Desde diferentes sitios del país, todos los días entran a Bogotá camiones cargados de caballos que con la ley del soborno pasan sin dificultad por todos los retenes. Son en su mayoría animales viejos y agotados que han tenido que soportar largas travesías bajo los rigores del hambre y la sed, en medio de tremenda opresión dentro de los vehículos. Muchos llegan muertos, lo que no se convierte en obstáculo para vender la carne en descomposición. Otros se reciben moribundos. Los demás son sacrificados en forma bárbara, a machetazo limpio, a manos de fieras humanas que no nacieron para entender el dolor ajeno y que, conforme hoy matan animales, mañana podrían asesinar hombres a sangre fría.
Un cuadro vergonzoso
Hace poco fueron decomisados por la policía, en importante sector de la capital, unos camiones que habían burlado las reglas de control establecidas. A pesar de saberse en los retenes que el destino del transporte eran los mataderos clandestinos, nada se hizo, ya que las generosas dádivas adormecían las conciencias. El cuadro en el interior de los vehículos era impresionante: burros y caballos unos encima de otros, casi asfixiados, y además cinco animales muertos y diez más en estado agónico.
En un matadero de Bosa (población vecina de Bogotá, que constituye con otros municipios el área metropolitana de la capital) son destazadas las reses en las peores condiciones de higiene y luego tirada la carne al suelo, donde vísceras, cabezas, patas y sangre producen un olor nauseabundo que se esparce por los alrededores como verdadera amenaza pública.

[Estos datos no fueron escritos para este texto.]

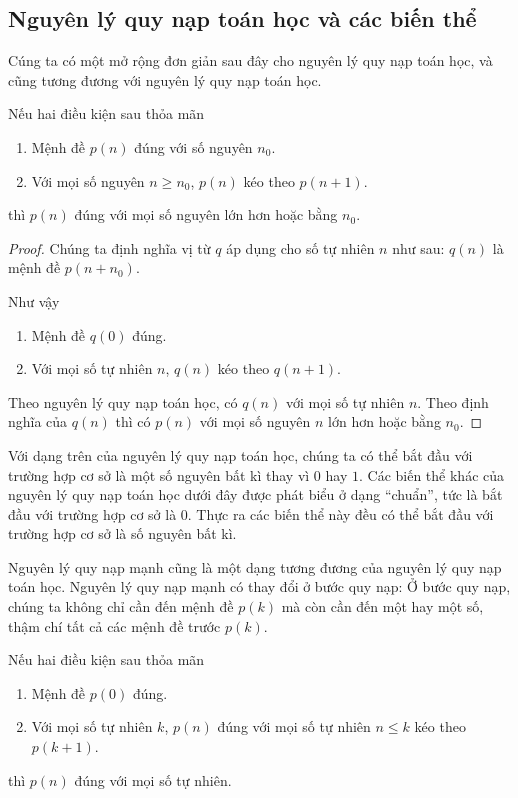 \subsection{Nguyên lý quy nạp toán học và các biến thể}

Cúng ta có một mở rộng đơn giản sau đây cho nguyên lý quy nạp toán học, và cũng tương đương với nguyên lý quy nạp toán học.

\begin{theorem}
    Nếu hai điều kiện sau thỏa mãn
    \begin{enumerate}[label={(\roman*)}]
        \item Mệnh đề $p(n)$ đúng với số nguyên $n_{0}$.
        \item Với mọi số nguyên $n\geq n_{0}$, $p(n)$ kéo theo $p(n + 1)$.
    \end{enumerate}

    thì $p(n)$ đúng với mọi số nguyên lớn hơn hoặc bằng $n_{0}$.
\end{theorem}

\begin{proof}
    Chúng ta định nghĩa vị từ $q$ áp dụng cho số tự nhiên $n$ như sau: $q(n)$ là mệnh đề $p(n + n_{0})$.

    Như vậy
    \begin{enumerate}[label={(\roman*)}]
        \item Mệnh đề $q(0)$ đúng.
        \item Với mọi số tự nhiên $n$, $q(n)$ kéo theo $q(n + 1)$.
    \end{enumerate}

    Theo nguyên lý quy nạp toán học, có $q(n)$ với mọi số tự nhiên $n$. Theo định nghĩa của $q(n)$ thì có $p(n)$ với mọi số nguyên $n$ lớn hơn hoặc bằng $n_{0}$.
\end{proof}

Với dạng trên của nguyên lý quy nạp toán học, chúng ta có thể bắt đầu với trường hợp cơ sở là một số nguyên bất kì thay vì $0$ hay $1$. Các biến thể khác của nguyên lý quy nạp toán học dưới đây được phát biểu ở dạng ``chuẩn'', tức là bắt đầu với trường hợp cơ sở là $0$. Thực ra các biến thể này đều có thể bắt đầu với trường hợp cơ sở là số nguyên bất kì.

Nguyên lý quy nạp mạnh cũng là một dạng tương đương của nguyên lý quy nạp toán học. Nguyên lý quy nạp mạnh có thay đổi ở bước quy nạp: Ở bước quy nạp, chúng ta không chỉ cần đến mệnh đề $p(k)$ mà còn cần đến một hay một số, thậm chí tất cả các mệnh đề trước $p(k)$.
\begin{theorem}
    Nếu hai điều kiện sau thỏa mãn
    \begin{enumerate}[label={(\roman*)}]
        \item Mệnh đề $p(0)$ đúng.
        \item Với mọi số tự nhiên $k$, $p(n)$ đúng với mọi số tự nhiên $n\leq k$ kéo theo $p(k+1)$.
    \end{enumerate}

    thì $p(n)$ đúng với mọi số tự nhiên.
\end{theorem}

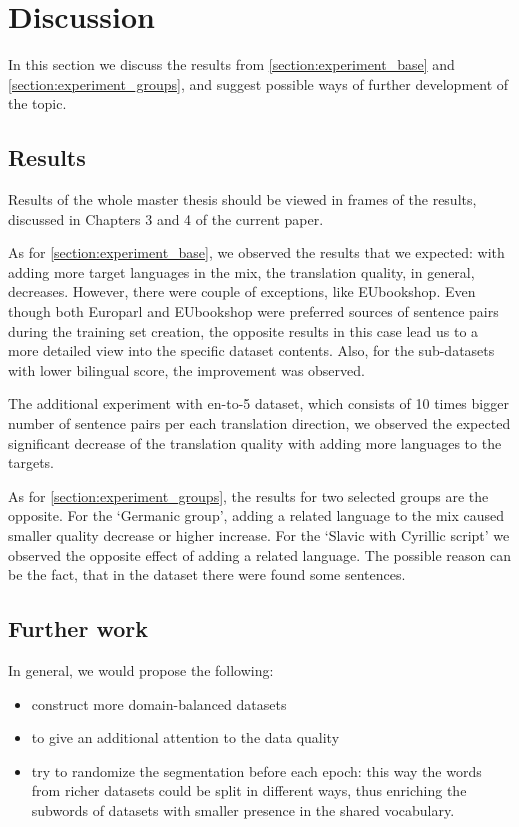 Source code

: \chapter{Discussion}
\label{chapter:discussion}

In this section we discuss the results from \cref{section:experiment_base}
and \cref{section:experiment_groups}, and suggest possible ways of further development of the topic.

\section{Results}
\label{section:results}



Results of the whole master thesis should be viewed in frames of the results, discussed in Chapters 3 and 4 of the current paper.


As for \cref{section:experiment_base}, we observed the results that we expected:
with adding more target languages in the mix, the translation quality, in general, decreases.
However, there were couple of exceptions, like EUbookshop.
Even though both Europarl and EUbookshop were preferred sources of sentence pairs
during the training set creation, the opposite results in this case lead us to
a more detailed view into the specific dataset contents.
Also, for the sub-datasets with lower bilingual score, the improvement was observed.

The additional experiment with en-to-5 dataset, which consists of 10 times bigger number
of sentence pairs per each translation direction, we observed the expected significant decrease
of the translation quality with adding more languages to the targets.

As for \cref{section:experiment_groups}, the results for two selected groups are
the opposite. For the `Germanic group', adding a related language to the mix caused
smaller quality decrease or higher increase. 
For the `Slavic with Cyrillic script' we observed the opposite effect of adding a related language.
The possible reason can be the fact, that in the  dataset there were found
some  sentences.


\section{Further work}
\label{section:further_work}

In general, we would propose the following:
\begin{itemize}
    \item construct more domain-balanced datasets
    \item to give an additional attention to the data quality
    \item try to randomize the segmentation before each epoch: this way the words
    from richer datasets could be split in different ways, thus enriching the subwords of
    datasets with smaller presence in the shared vocabulary.
\end{itemize} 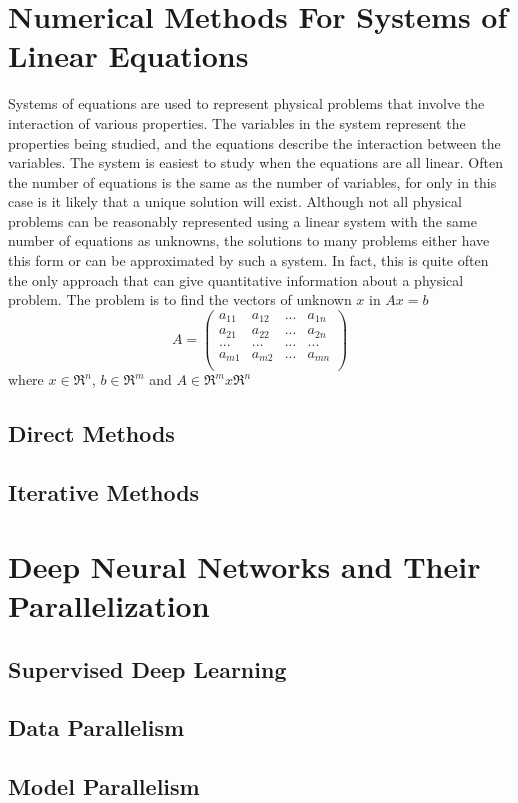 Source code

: \section{Numerical Methods For Systems of Linear Equations}
\label{sec:solvers}
Systems of equations are used to represent physical problems that involve the 
interaction of various properties. The variables in the system represent the 
properties being studied, and the equations describe the interaction between the 
variables. The system is easiest to study when the equations are all linear. 
Often the number of equations is the same as the number of variables, for only 
in this case is it likely that a unique solution will exist. Although not all 
physical problems can be reasonably represented using a linear system with the 
same number of equations as unknowns, the solutions to many problems either have 
this form or can be approximated by such a system. In fact, this is quite often 
the only approach that can give quantitative information about a physical 
problem. The problem is to find the vectors of unknown $x$ in $Ax = b$
$$
A=
\begin{pmatrix}
    a_{11}&a_{12}&...&a_{1n}\\
    a_{21}&a_{22}&...&a_{2n}\\
    ...&...&...&...\\
    a_{m1}&a_{m2}&...&a_{mn}\\
\end{pmatrix}
$$
where $x \in \Re^n$, $b \in \Re^m$ and $A \in \Re^m x \Re^n$

\subsection{Direct Methods}
\subsection{Iterative Methods}

\section{Deep Neural Networks and Their Parallelization}
\label{sec:dnn}
\subsection{Supervised Deep Learning}
\subsection{Data Parallelism}
\subsection{Model Parallelism}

Sin embargo, el dueño del establecimiento, que ha ido muchas veces a la cárcel y cuyo negocio ha sido cerrado 14 veces, ha vuelto siempre a las andadas, en más de 20 años que lleva ejerciendo su oficio sucio, porque con dinero mantiene amordazada la ley. Las autoridades manifiestan que esta vez el negocio ha sido cerrado en forma definitiva, y ojalá así fuera.
Con todo, como en Bogotá y sus alrededores funcionan 20 mataderos ilegales, donde se sacrifican hasta perros, y que como en el caso del situado en Bosa se abren y se reabren gracias al poder del dinero corruptor, la gente duda de la palabra oficial. Los vecinos del matadero citado (donde se mataban entre 60 y 100 caballos diarios) conocían de sobra los perjuicios recibidos, pero guardaban silencio, primero por temor y luego porque el matarife les vendía barata la carne. La carne mala, como se ve. Los desperdicios se destinaban —y por lo visto puede pensarse que continúan destinándose— para la fabricación de salchichones y embutidos; comida que va a dar a expendios populares y que se convierte en veneno para la salud del pueblo.
Antesala del infierno
Fuera de lo que representa la falta de control sanitario, es preciso condenar la brutalidad que se ejercita sobre los parias de esta historia. Venidos éstos desde lejanos confines, pasan hasta cuatro días encerrados en el camión, sin aire, sin comida y sin agua, y por lógica llegan desnutridos, algunos ciegos, otros con serias laceraciones. Nadie se conduele de su suerte (suerte de perro, iba a decir, pero también es de caballo, de asno, de cerdo, de ¡pobre animal!…) Los bajan del camión mediante una argolla o nariguera, que les produce enorme sangría; y al caer al suelo, sin que se les dispense el menor cuidado en la bajada, la mayoría se fracturan. El camión es un centro de tortura; y el sitio del sacrificio, la antesala del infierno.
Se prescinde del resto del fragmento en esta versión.